Many first-time investors will temporarily leave their coins on the exchange of their choice. Exchanges are safe, to a degree, but any significant amount of holdings need more care and effort. Some investors will be uncomfortable with any amount of bitcoin left on exchange for an extended period of time.

Holding Cryptocurrency on a Software Wallet

From the exchange, you could progress to a software wallet solution, where coins are sent off exchange, into a wallet like Exodus, Casa, or Coinbase Wallet.

Software wallets are not all made equal: some, like Casa, have different tiers of account safety like multisig and multi-factor authentication, while others require you to store your 12-word private keys. Although it may not feel advanced, or technical, moving coins off exchange and into a trusted software wallet is a big step.

It shows an added level of ownership and commitment to the proper storage of your wealth. Because bitcoin is an open software protocol, any bitcoin wallet that requires your private keys is equally functional and interoperable at any time.

Upgrading to a Hardware Wallet or Cold Storage

Once you’ve mastered a software wallet, it might be time to consider a cold storage solution: moving your coins off of a software wallet, directly into a “cold” device like Ledger or Trezor.

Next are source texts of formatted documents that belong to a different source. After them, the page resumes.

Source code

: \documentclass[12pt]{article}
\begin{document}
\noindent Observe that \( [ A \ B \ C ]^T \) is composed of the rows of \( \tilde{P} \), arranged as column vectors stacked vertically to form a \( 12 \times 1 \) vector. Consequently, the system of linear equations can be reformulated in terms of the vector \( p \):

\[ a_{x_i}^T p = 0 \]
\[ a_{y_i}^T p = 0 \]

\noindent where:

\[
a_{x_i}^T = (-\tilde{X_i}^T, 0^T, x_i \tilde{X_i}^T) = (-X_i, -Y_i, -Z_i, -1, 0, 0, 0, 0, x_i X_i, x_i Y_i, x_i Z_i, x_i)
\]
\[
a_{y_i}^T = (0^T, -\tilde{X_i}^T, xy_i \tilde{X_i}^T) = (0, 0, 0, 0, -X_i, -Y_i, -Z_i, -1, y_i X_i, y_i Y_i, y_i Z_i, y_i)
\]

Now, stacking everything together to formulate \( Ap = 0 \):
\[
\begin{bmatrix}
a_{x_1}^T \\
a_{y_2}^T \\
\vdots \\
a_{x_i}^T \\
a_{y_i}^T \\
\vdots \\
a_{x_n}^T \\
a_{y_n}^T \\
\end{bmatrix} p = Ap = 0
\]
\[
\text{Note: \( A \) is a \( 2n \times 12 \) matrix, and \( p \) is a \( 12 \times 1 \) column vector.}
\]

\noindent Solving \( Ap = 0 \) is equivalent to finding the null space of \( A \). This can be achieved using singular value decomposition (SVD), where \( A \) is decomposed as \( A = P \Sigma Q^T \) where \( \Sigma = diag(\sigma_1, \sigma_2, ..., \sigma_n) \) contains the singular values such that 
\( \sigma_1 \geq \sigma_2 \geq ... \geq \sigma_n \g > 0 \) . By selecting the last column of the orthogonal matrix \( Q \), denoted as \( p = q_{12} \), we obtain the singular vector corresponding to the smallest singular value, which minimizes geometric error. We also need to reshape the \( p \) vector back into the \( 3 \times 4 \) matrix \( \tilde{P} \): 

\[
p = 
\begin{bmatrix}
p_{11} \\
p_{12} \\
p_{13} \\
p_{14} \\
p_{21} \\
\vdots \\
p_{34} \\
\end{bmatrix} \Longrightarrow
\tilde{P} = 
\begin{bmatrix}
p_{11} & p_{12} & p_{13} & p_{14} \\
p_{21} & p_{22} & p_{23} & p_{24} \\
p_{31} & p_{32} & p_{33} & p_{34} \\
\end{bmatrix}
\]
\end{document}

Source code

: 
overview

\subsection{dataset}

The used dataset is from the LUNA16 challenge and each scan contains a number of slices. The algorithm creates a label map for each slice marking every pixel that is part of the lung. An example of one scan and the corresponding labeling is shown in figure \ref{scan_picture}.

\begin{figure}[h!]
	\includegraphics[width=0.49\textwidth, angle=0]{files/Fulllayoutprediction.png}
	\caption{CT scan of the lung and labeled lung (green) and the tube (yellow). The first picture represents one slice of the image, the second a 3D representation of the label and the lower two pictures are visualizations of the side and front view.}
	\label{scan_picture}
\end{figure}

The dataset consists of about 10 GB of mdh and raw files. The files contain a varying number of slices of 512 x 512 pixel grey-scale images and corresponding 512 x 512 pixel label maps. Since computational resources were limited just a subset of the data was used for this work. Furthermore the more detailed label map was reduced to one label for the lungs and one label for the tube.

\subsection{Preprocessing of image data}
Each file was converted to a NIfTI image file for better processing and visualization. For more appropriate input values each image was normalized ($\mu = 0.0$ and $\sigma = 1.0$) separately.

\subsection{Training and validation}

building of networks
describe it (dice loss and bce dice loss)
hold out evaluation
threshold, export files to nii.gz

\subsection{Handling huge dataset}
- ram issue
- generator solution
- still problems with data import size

It’s considered “cold” because these physical devices are not connected to the internet and exist in isolation. From there, your coins are completely safe, but it is your responsibility to appropriately custody the device itself. Most will opt for a small fireproof safe, or a trusted location inside the home.

Holding Cryptocurrency in a Bank

For institutional investors and whales alike, the solutions above may simply not be good enough.

Deep Cold Storage” is a term that is most appropriately attributed to a London based firm that first offered the custody and security of a bank vault for securing your private keys.

The firm offered traditional financial instruments like insurance on your bitcoin, but also required your full identity to become a client, vetoing any opportunity to transact anonymously on the network. We have introduced a middle-man into a technology whose reason for being is to facilitate peer-to-peer transactions and personal storage of wealth.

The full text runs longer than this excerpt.